Figure 3. Cdk5 physically interacts with and phosphorylates Stat3 at Serine 727.

A) Protein lysates were isolated from primary T cells before and after TCR activation in the presence of TGF-β, IL-6 and CIP for 72hrs. Samples were then immuno-precipitated with anti-Cdk5 antibody and immunoprecipitates were then probed for the presence of Stat3 and Cdk5. B) A Cdk5-specific in vitro kinase assay was performed to determine the capacity of Cdk5 to phosphorylate Stat3 (the substrate) immunoprecipitated from T cells. Neurofilament-H (NFH) as a substrate, was combined with Cdk5 immunoprecipitates isolated from wild type T cells as a positive control (Pos), whereas Cdk5 immuprecipitates isolated from Cdk5^−/− T cells served as the negative control (Neg). C) Western blot analysis of protein lysates isolated from T cells with or without anti-CD3/CD28 activation and treatment with or without TGF-β, IL-6 and CIP for 72hrs.
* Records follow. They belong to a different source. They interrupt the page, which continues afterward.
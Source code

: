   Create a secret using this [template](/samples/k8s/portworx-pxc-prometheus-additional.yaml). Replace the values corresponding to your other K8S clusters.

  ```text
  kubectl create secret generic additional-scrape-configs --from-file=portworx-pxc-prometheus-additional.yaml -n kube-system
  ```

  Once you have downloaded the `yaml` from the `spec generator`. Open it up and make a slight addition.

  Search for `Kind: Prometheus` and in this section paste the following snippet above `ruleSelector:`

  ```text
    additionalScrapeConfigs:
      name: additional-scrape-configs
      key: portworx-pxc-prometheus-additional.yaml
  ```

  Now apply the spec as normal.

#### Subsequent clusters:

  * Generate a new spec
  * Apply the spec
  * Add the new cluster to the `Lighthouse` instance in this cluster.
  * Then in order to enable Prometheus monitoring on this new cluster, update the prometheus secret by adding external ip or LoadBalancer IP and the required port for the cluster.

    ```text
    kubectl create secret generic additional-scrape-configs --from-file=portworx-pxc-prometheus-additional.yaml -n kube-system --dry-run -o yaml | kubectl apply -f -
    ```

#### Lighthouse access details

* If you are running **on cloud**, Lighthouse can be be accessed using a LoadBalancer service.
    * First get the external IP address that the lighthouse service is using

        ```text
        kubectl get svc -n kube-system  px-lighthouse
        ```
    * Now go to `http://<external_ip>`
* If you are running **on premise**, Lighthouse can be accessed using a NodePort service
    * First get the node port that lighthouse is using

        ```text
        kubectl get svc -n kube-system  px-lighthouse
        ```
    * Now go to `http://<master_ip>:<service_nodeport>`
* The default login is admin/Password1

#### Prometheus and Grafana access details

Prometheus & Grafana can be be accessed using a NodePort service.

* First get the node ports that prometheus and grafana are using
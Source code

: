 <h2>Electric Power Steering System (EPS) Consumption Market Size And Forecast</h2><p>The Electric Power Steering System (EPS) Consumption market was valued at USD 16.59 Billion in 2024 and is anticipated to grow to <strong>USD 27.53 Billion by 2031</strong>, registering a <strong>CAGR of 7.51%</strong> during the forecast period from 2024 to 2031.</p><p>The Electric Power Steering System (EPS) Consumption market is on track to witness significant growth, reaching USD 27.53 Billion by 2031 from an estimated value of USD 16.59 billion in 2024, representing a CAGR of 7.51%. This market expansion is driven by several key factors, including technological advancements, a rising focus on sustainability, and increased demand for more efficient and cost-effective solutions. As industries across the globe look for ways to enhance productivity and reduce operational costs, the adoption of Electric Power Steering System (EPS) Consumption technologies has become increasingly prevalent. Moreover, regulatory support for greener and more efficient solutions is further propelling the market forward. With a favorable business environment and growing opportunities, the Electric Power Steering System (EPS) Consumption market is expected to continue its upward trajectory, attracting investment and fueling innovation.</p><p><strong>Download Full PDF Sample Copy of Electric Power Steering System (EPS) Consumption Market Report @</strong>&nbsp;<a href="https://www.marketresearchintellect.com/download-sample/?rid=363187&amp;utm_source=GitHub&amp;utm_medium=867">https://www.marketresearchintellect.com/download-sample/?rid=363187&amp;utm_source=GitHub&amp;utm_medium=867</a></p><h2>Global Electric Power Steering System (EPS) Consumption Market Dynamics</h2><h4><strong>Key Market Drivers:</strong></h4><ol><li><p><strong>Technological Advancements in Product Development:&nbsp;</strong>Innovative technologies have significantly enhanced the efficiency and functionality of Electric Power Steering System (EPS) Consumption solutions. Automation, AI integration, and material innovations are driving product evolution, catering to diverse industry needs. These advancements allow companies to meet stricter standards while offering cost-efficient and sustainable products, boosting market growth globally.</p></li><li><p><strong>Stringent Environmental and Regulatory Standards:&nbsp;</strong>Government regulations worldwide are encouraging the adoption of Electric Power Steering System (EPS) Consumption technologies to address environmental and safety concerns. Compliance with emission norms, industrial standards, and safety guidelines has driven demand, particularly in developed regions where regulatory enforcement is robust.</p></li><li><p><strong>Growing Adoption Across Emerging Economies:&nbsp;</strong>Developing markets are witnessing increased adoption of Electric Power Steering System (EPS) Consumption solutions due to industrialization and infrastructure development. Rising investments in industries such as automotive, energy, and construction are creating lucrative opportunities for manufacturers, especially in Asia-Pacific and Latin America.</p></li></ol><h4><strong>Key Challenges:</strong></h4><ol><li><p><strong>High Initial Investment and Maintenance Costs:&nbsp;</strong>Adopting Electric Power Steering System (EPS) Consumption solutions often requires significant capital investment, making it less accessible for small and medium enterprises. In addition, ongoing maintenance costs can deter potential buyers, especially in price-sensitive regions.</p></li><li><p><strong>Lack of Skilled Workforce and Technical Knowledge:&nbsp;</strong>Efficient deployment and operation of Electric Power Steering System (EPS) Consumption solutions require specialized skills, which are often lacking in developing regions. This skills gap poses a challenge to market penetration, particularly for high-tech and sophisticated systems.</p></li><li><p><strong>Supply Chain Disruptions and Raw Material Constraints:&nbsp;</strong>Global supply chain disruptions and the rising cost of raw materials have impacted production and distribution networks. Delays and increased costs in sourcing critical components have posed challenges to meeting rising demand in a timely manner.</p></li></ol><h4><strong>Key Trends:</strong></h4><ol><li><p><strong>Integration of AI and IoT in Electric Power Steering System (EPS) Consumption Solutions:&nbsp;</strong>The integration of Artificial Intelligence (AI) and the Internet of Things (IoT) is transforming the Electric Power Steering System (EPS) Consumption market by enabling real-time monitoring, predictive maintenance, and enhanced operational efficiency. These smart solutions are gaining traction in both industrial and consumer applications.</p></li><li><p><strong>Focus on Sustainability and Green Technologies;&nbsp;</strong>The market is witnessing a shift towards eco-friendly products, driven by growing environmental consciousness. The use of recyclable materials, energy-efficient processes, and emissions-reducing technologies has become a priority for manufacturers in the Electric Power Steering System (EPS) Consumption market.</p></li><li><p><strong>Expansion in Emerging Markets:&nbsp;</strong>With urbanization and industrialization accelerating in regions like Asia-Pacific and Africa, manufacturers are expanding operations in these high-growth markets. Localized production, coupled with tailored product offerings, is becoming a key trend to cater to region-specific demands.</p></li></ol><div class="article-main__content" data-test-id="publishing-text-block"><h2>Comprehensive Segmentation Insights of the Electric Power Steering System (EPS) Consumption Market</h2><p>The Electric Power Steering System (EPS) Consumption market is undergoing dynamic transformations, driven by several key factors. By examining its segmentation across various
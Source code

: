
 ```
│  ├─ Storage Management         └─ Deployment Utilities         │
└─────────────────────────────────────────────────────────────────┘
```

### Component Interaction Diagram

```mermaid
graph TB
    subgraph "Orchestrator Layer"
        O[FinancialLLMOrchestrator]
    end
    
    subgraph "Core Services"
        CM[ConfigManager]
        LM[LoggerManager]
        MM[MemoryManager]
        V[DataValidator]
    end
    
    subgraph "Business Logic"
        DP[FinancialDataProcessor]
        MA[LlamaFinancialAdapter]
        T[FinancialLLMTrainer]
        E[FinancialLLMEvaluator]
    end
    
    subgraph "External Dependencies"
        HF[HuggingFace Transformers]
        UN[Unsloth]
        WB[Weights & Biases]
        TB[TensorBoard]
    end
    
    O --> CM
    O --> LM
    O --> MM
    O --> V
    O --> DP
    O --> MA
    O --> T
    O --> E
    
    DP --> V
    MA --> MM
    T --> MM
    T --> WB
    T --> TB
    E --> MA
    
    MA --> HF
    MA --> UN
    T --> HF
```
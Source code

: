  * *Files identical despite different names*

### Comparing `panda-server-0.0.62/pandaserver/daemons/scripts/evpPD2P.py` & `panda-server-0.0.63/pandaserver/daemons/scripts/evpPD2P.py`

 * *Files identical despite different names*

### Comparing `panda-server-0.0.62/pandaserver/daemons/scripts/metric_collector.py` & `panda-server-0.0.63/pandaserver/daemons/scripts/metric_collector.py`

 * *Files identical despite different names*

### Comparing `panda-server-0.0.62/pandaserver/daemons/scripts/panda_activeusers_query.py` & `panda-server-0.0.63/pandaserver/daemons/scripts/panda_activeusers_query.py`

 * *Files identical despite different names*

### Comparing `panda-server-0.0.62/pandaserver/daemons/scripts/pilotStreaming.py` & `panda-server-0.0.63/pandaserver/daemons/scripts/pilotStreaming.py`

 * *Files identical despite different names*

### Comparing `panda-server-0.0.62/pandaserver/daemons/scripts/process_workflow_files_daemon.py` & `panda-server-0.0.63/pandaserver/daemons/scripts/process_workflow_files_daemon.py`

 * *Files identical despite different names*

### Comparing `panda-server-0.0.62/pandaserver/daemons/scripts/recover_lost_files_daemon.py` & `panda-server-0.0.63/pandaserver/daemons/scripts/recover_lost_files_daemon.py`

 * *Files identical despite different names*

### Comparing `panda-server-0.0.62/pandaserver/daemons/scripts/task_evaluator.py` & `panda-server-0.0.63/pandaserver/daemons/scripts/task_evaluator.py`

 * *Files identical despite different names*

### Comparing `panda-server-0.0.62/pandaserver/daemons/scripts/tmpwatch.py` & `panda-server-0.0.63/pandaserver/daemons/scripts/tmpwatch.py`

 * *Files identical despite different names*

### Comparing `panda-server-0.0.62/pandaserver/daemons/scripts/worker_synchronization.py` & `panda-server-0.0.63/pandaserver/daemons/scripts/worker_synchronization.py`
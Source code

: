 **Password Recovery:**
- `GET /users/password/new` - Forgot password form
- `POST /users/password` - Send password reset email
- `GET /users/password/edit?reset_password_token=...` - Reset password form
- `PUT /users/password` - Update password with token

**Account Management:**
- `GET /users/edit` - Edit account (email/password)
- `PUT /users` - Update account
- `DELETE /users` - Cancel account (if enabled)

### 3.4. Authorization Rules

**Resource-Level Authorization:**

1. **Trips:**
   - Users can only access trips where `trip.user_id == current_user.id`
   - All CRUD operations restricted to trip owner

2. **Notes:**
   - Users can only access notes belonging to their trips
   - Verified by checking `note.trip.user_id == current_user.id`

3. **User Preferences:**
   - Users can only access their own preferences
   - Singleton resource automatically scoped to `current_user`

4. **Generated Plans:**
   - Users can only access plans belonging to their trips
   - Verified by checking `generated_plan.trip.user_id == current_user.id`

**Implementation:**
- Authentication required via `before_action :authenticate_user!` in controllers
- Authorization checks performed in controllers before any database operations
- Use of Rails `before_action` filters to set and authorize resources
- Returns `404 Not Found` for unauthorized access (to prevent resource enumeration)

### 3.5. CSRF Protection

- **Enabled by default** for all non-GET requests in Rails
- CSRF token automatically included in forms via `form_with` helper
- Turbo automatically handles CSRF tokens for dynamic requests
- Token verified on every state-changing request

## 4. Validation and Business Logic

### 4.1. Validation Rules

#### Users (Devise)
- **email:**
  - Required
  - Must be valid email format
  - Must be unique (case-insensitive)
Expression of total Stat3, p-Stat3 (Y705) and p-Stat3 (S727) were determined by Western blot, and β-actin expression was probed as a control. D) Lysates from both Cdk5^+/+ T cells and Cdk5^−/− T cells stimulated under similar treatment conditions were analyzed by Western blot to determine protein expression of total Stat3, p-Stat3 (Y705), p-Stat3 (S727) and β-actin.